Thompson lucidly captures what is
wrong with
Fry’s Metals
as follows:

In
the event, the superior courts have now decided that s 187(1)(c)
exonerates the crime of yesteryear even as it condemns what
used to
be legitimate. And so we are left with a quite anomalous result…A
contingent dismissal is not a particularly pernicious
form of
employer conduct…It is not particularly odious precisely
because of its transient intent and effect – it is
within the
contemplation of all that the employment relationship will be
re-asserted. .A permanent (final) dismissal to press home
partisan
economic advantage is self-evidently far more damaging and clearly
what the drafters had in mind. But after
Fry’s
Metals
we have a situation where a temporary dismissal to compel acceptance
with a mutual interest demand must be branded as automatically
unfair
and countered with the strongest possible remedies available at law
while a permanent dismissal for the same reason but
without
justification …is treated as a lesser industrial offence with
lesser remedies.’
[23]
[56]
The finding in
Fry’s
Metals
that section 187(1)(c) of the LRA does not prevent employers from
dismissing on operational grounds employees who do not accept

proposals to amend terms and conditions of employment is however on
safer ground.
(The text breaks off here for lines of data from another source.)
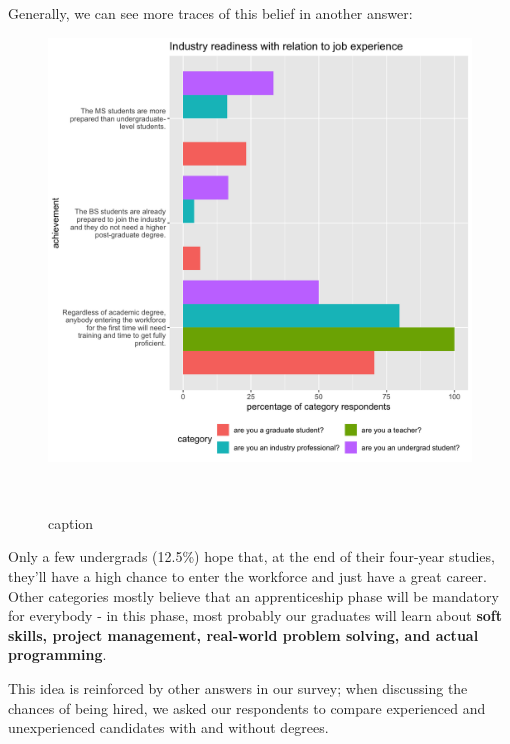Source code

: \documentclass{sigchi}
\begin{document}
Generally, we can see more traces of this belief in another answer:

\begin{figure}
\includegraphics[scale=0.2]{../data-analysis/plots_output/Industry_readiness_with_relation_to_job_experience.png}
 \caption{caption}~\label{fig:figure5}
\end{figure}

Only a few undergrads (12.5\%) hope that, at the end of their four-year studies, they'll have a high chance to enter the workforce and just have a great career. Other categories mostly believe that an apprenticeship phase will be mandatory for everybody - in this phase, most probably our graduates will learn about \textbf{soft skills, project management, real-world problem solving, and actual programming}.

This idea is reinforced by other answers in our survey; when discussing the chances of being hired, we asked our respondents to compare experienced and unexperienced candidates with and without degrees.
\end{document}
Although, section 187(1)(c) of the LRA, prior
to its
amendment, offered little on how best to reconcile the often
incompatible imperatives of collective bargaining and business

productivity, the courts before and after
Fry’s
Metals
developed the law to permit dismissal along similar lines to the
dismissal of protected strikers as sanctioned by section 67(5)
of the
LRA.
[24]
Prof du Toit
accurately described the legal position at the time of the amendment
as follows:

Where
collective bargaining has ended in deadlock, nothing prevents an
employer from initiating consultation about dismissals based
on
operational requirements due to its stated need to implement the
changes it desires, in which those changes may be on the table
as an
alternative to dismissal.’
[25]
[57]
The essential question for determination in this appeal is whether
the amendment to section 187(1)(c)
of the LRA by the LRAA has altered
the law in that respect.
[58]
The LRAA of 2014 amended section 187(1)(c) of the LRA with effect
from 1 January 2015 with the
aim of clarifying the situation and
removing what was perceived as the anomaly flowing from
Fry’s
Metals
. Section 187(1)(c) of the LRA (as amended) now provides as
follows:

A
dismissal is automatically unfair…if the reason for the
dismissal is:
(c)
a refusal by employees to accept a demand in respect of any matter of
mutual interest.’
[59]
The only difference between the previous definition and the current
definition is that the old
section’s wording “to compel
the employee to accept a demand” has been replaced by the words
“is a refusal
by employees to accept a demand”. The
explanatory memorandum to section 187(1)(c) of the LRA (as amended)
describes the purpose
of the amendment as follows:

[S]eek
to amend section 187 of the Act to remove an anomaly arising from the
interpretation of section 187(1)(c). In the case of
National
Union of Metalworkers of SA v Fry’s Metals (Pty) Limited
(2005) 26 ILJ 689 (SCA), the Court held that the clause had been
intended to remedy the so-called ‘lock-out’ dismissal

which was a feature of pre-1995 labour relations practice. The effect
of this decision when read with the decision of
Chemical
Workers Union and Others v Algorex (Pty) Ltd
(2003) 24 ILJ 1917 (LAC) is to discourage employers from offering
reemployment to employees who have been retrenched after refusing
to
accept changes to working conditions.
The
proposed amendment seeks to give effect to the intention of the
provision as enacted in 1995, which is to preclude the dismissal
of
employees where the reason for the dismissal is their refusal to
accept a demand by the Employer over a matter of mutual interest.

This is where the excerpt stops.